Each projection stands on its own. It doesn’t need another projection to do its job. If you deviate from this point of view, for good reasons perhaps, then you’re entering the land of coupling and topological sorting. Good things come from isolation, such as the ability to replay just one projection and not having to worry about the other projections. So does that mean a projection can’t have any dependencies? No, a stateless one seems fine to me. A stateful dependency could suffer from the same problems as depending on another projection. Be careful.
But it doesn’t stop there. I tend to go one step further and treat any associated schema – obviously, this depends on the underlying store – to be part of that unit as well. True, it might not be everybody’s cup of tea, but I kinda like it when both the data manipulation and the data definition projection code are close together.
A common misconception is that a projection is a single table in a relational store. It isn’t. It can be many tables you treat as unit and are filled by the projection. These tables shouldn’t be shared across projections. A similar argument can be made for other stores if applicable.

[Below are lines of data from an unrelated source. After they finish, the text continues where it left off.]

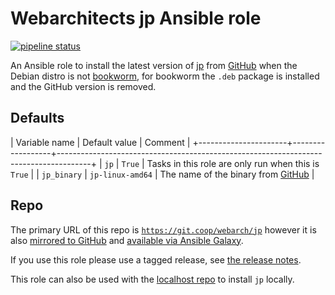 # Webarchitects jp Ansible role

[![pipeline status](https://git.coop/webarch/jp/badges/main/pipeline.svg)](https://git.coop/webarch/jp/-/commits/main)

An Ansible role to install the latest version of [jp](https://github.com/jmespath/jp) from [GitHub](https://github.com/jmespath/jp/releases/latest) when the Debian distro is not [bookworm](https://packages.debian.org/bookworm/jp), for bookworm the `.deb` package is installed and the GitHub version is removed.

## Defaults

| Variable name        | Default value    | Comment                                                                              |
+----------------------+------------------+--------------------------------------------------------------------------------------+
| `jp`                 | `True`           | Tasks in this role are only run when this is `True`                                  |
| `jp_binary`          | `jp-linux-amd64` | The name of the binary from [GitHub](https://github.com/jmespath/jp/releases/latest) |

## Repo
 
The primary URL of this repo is [`https://git.coop/webarch/jp`](https://git.coop/webarch/jp) however it is also [mirrored to GitHub](https://github.com/webarch-coop/ansible-role-jp) and [available via Ansible Galaxy](https://galaxy.ansible.com/chriscroome/jp).

If you use this role please use a tagged release, see [the release notes](https://git.coop/webarch/jp/-/releases).

This role can also be used with the [localhost repo](https://git.coop/webarch/localhost) to install `jp` locally.
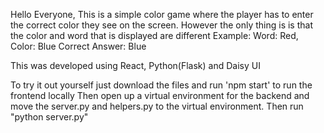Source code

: Hello Everyone, This is a simple color game where the player has to enter the correct color they see on the screen. However the only thing is is that the color and word that is displayed are different Example: Word: Red, Color: Blue Correct Answer: Blue

This was developed using React, Python(Flask) and Daisy UI

To try it out yourself just download the files and run 'npm start' to run the frontend locally Then open up a virtual environment for the backend and move the server.py and helpers.py to the virtual environment. Then run "python server.py"
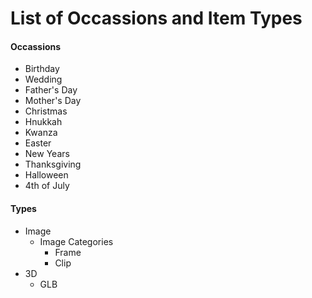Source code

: # List of Occassions and Item Types

#### Occassions
- Birthday
- Wedding
- Father's Day
- Mother's Day
- Christmas
- Hnukkah
- Kwanza
- Easter
- New Years
- Thanksgiving
- Halloween
- 4th of July

#### Types
- Image
  - Image Categories
    - Frame
    - Clip
- 3D
  - GLB
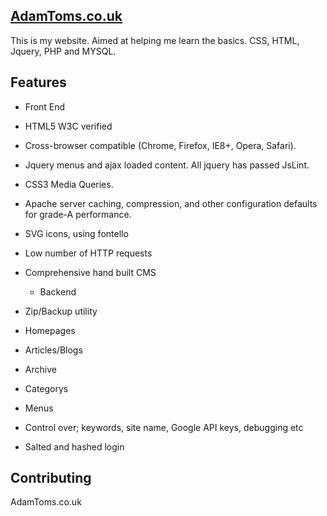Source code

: ## <a href="r.adamtoms.co.uk">AdamToms.co.uk</a>

This is my website. Aimed at helping me learn the basics. CSS, HTML, Jquery, PHP and MYSQL.

## Features

  * Front End
* HTML5 W3C verified
* Cross-browser compatible (Chrome, Firefox, IE8+, Opera, Safari).
* Jquery menus and ajax loaded content. All jquery has passed JsLint.
* CSS3 Media Queries.
* Apache server caching, compression, and other configuration defaults for grade-A performance.
* SVG icons, using fontello
* Low number of HTTP requests
* Comprehensive hand built CMS

  * Backend
* Zip/Backup utility
* Homepages
* Articles/Blogs
* Archive
* Categorys
* Menus
* Control over; keywords, site name, Google API keys, debugging etc
* Salted and hashed login

## Contributing

AdamToms.co.uk
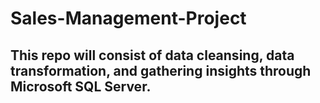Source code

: # Sales-Management-Project

## This repo will consist of **data cleansing**, **data transformation**, and **gathering insights** through **Microsoft SQL Server**.
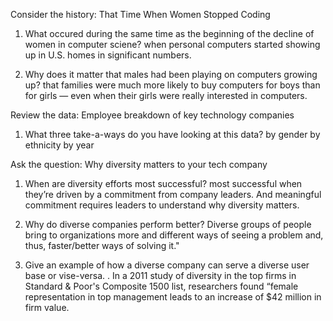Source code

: Consider the history: That Time When Women Stopped Coding

1. What occured during the same time as the beginning of the decline of women in computer sciene?
 when personal computers started showing up in U.S. homes in significant numbers.

2. Why does it matter that males had been playing on computers growing up?
 that families were much more likely to buy computers for boys than for girls — even when their girls were really interested in computers.

Review the data: Employee breakdown of key technology companies
1. What three take-a-ways do you have looking at this data?
by gender 
by ethnicity
by year

Ask the question: Why diversity matters to your tech company

1. When are diversity efforts most successful?
most successful when they’re driven by a commitment from company leaders. And meaningful commitment requires leaders to understand why diversity matters.

2. Why do diverse companies perform better?
Diverse groups of people bring to organizations more and different ways of seeing a problem and, thus, faster/better ways of solving it."

3. Give an example of how a diverse company can serve a diverse user base or vise-versa.
. In a 2011 study of diversity in the top firms in Standard & Poor's Composite 1500 list, researchers found “female representation in top management leads to an increase of $42 million in firm value.
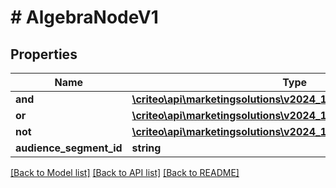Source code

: # # AlgebraNodeV1

## Properties

Name | Type | Description | Notes
------------ | ------------- | ------------- | -------------
**and** | [**\criteo\api\marketingsolutions\v2024_10\Model\AlgebraNodeV1[]**](AlgebraNodeV1.md) |  | [optional]
**or** | [**\criteo\api\marketingsolutions\v2024_10\Model\AlgebraNodeV1[]**](AlgebraNodeV1.md) |  | [optional]
**not** | [**\criteo\api\marketingsolutions\v2024_10\Model\AlgebraNodeV1**](AlgebraNodeV1.md) |  | [optional]
**audience_segment_id** | **string** |  | [optional]

[[Back to Model list]](../../README.md#models) [[Back to API list]](../../README.md#endpoints) [[Back to README]](../../README.md)
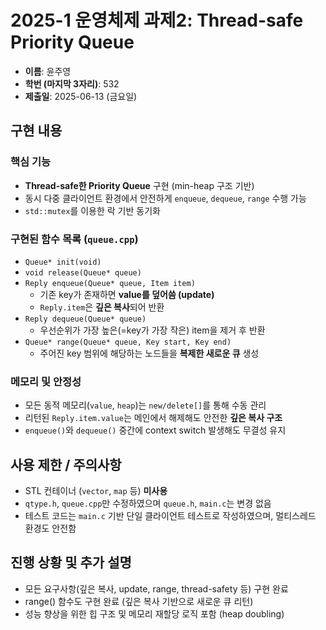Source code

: # 2025-1 운영체제 과제2: Thread-safe Priority Queue

- **이름**: 윤주영  
- **학번 (마지막 3자리)**: 532  
- **제출일**: 2025-06-13 (금요일)


## 구현 내용

### 핵심 기능
- **Thread-safe한 Priority Queue** 구현 (min-heap 구조 기반)
- 동시 다중 클라이언트 환경에서 안전하게 `enqueue`, `dequeue`, `range` 수행 가능
- `std::mutex`를 이용한 락 기반 동기화

### 구현된 함수 목록 (`queue.cpp`)
- `Queue* init(void)`
- `void release(Queue* queue)`
- `Reply enqueue(Queue* queue, Item item)`
  - 기존 key가 존재하면 **value를 덮어씀 (update)**
  - `Reply.item`은 **깊은 복사**되어 반환
- `Reply dequeue(Queue* queue)`
  - 우선순위가 가장 높은(=key가 가장 작은) item을 제거 후 반환
- `Queue* range(Queue* queue, Key start, Key end)`
  - 주어진 key 범위에 해당하는 노드들을 **복제한 새로운 큐** 생성

### 메모리 및 안정성
- 모든 동적 메모리(`value`, `heap`)는 `new/delete[]`를 통해 수동 관리
- 리턴된 `Reply.item.value`는 메인에서 해제해도 안전한 **깊은 복사 구조**
- `enqueue()`와 `dequeue()` 중간에 context switch 발생해도 무결성 유지


## 사용 제한 / 주의사항

- STL 컨테이너 (`vector`, `map` 등) **미사용**
- `qtype.h`, `queue.cpp`만 수정하였으며 `queue.h`, `main.c`는 변경 없음
- 테스트 코드는 `main.c` 기반 단일 클라이언트 테스트로 작성하였으며, 멀티스레드 환경도 안전함

## 진행 상황 및 추가 설명

- 모든 요구사항(깊은 복사, update, range, thread-safety 등) 구현 완료
- range() 함수도 구현 완료 (깊은 복사 기반으로 새로운 큐 리턴)
- 성능 향상을 위한 힙 구조 및 메모리 재할당 로직 포함 (heap doubling)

Sometimes events will lack information required by a projection. One way of dealing with this is having the projection listen for more events that do contain the required information. Doing it this way may involve tracking intermediate state not of particular interest to the query side but rather to be able to enrich the projection with data those events lack. An example would be a name associated with an identifier. If a future event only contains the identifier, for sure, an event must have come before it that does know the name that goes with the identifier. In a relational store I tend to call these cache tables and treat them as private to the projection (cfr. isolation). When the future event comes along, a simple lookup using the identifier in the cache table will return the name at that point in time. If a lot of the same information ends up in cache tables, it might be time to rethink your strategy and do the composition elsewhere (e.g. in the query layer, at the client or by virtue of event enrichment). Trade-offs will have to be made whichever way you decide to do it.

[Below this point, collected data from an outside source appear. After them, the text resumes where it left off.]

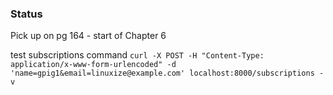 ### Status
Pick up on pg 164 - start of Chapter 6

test subscriptions command
`curl -X POST -H "Content-Type: application/x-www-form-urlencoded" -d 'name=gpig1&email=linuxize@example.com' localhost:8000/subscriptions -v`

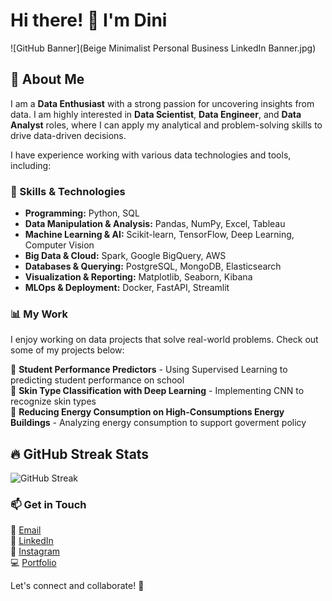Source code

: # Hi there! 👋 I'm Dini

![GitHub Banner](Beige Minimalist Personal Business LinkedIn Banner.jpg)

## 🚀 About Me  
I am a **Data Enthusiast** with a strong passion for uncovering insights from data. I am highly interested in **Data Scientist**, **Data Engineer**, and **Data Analyst** roles, where I can apply my analytical and problem-solving skills to drive data-driven decisions.  

I have experience working with various data technologies and tools, including:  

### 🔧 Skills & Technologies  
- **Programming:** Python, SQL  
- **Data Manipulation & Analysis:** Pandas, NumPy, Excel, Tableau  
- **Machine Learning & AI:** Scikit-learn, TensorFlow, Deep Learning, Computer Vision  
- **Big Data & Cloud:** Spark, Google BigQuery, AWS  
- **Databases & Querying:**  PostgreSQL, MongoDB, Elasticsearch  
- **Visualization & Reporting:** Matplotlib, Seaborn, Kibana  
- **MLOps & Deployment:** Docker, FastAPI, Streamlit  

### 📊 My Work  
I enjoy working on data projects that solve real-world problems. Check out some of my projects below:  

📌 **Student Performance Predictors** - Using Supervised Learning to predicting student performance on school  
📌 **Skin Type Classification with Deep Learning** - Implementing CNN to recognize skin types  
📌 **Reducing Energy Consumption on High-Consumptions Energy Buildings** - Analyzing energy consumption to support goverment policy  

## 🔥 GitHub Streak Stats  

![GitHub Streak](https://github-readme-streak-stats.herokuapp.com/?user=Dini15&theme=dark)

 

### 📫 Get in Touch  
📧 [Email](dinia.sutrisno30@gmail.com)  
🔗 [LinkedIn](https://www.linkedin.com/in/dini-a/)  
📸 [Instagram](https://www.instagram.com/dinianggriyani/)  
💻 [Portfolio](https://huggingface.co/dini15)  
  

Let's connect and collaborate! 🚀  
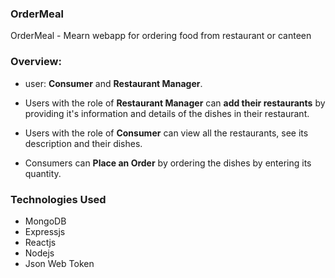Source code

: ### OrderMeal

OrderMeal - Mearn webapp for ordering food from restaurant or canteen


### Overview:

- user: **Consumer** and **Restaurant Manager**.
- Users with the role of **Restaurant Manager** can **add their restaurants** by providing it's information and details of the dishes in their restaurant.

- Users with the role of **Consumer** can view all the restaurants, see its description and their dishes.
- Consumers can **Place an Order** by ordering the dishes by entering its quantity.

### Technologies Used

- MongoDB
- Expressjs
- Reactjs
- Nodejs
- Json Web Token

Like any other piece of software, projections change due to changes in requirements. How you deal with change very much depends on non-functional requirements. Sometimes the answer will be to create a new version of the projection side-by-side to the old version, other times it’ll be as part of a blue/green deployment, or – if you can live with some downtime – a simple in-place upgrade might do the trick. The worst thing you can do is write something like upgrade scripts for your projections. Just don’t. Stop and rethink the problem, because
it takes too much time to replay them is not the cause, it’s the symptom. Often the abuse of an unfit technology for the purpose of projecting and/or querying is to blame. Beyond that, not thinking about how data could further be partitioned along the axis of time, space, people, roles, etc … is often at the heart of it all.
Obviously, there’s more to this subject than meets the eye. I’ve barely scratched the surface here – the various ways how events can get fed to a projection, declarative projections, single writer come to mind. As always my advice and experience should be taken with a grain of salt and not be copied like a cat would do. There’s a time and place to bend the rules, but at least you’re taking a conscious decision at that point.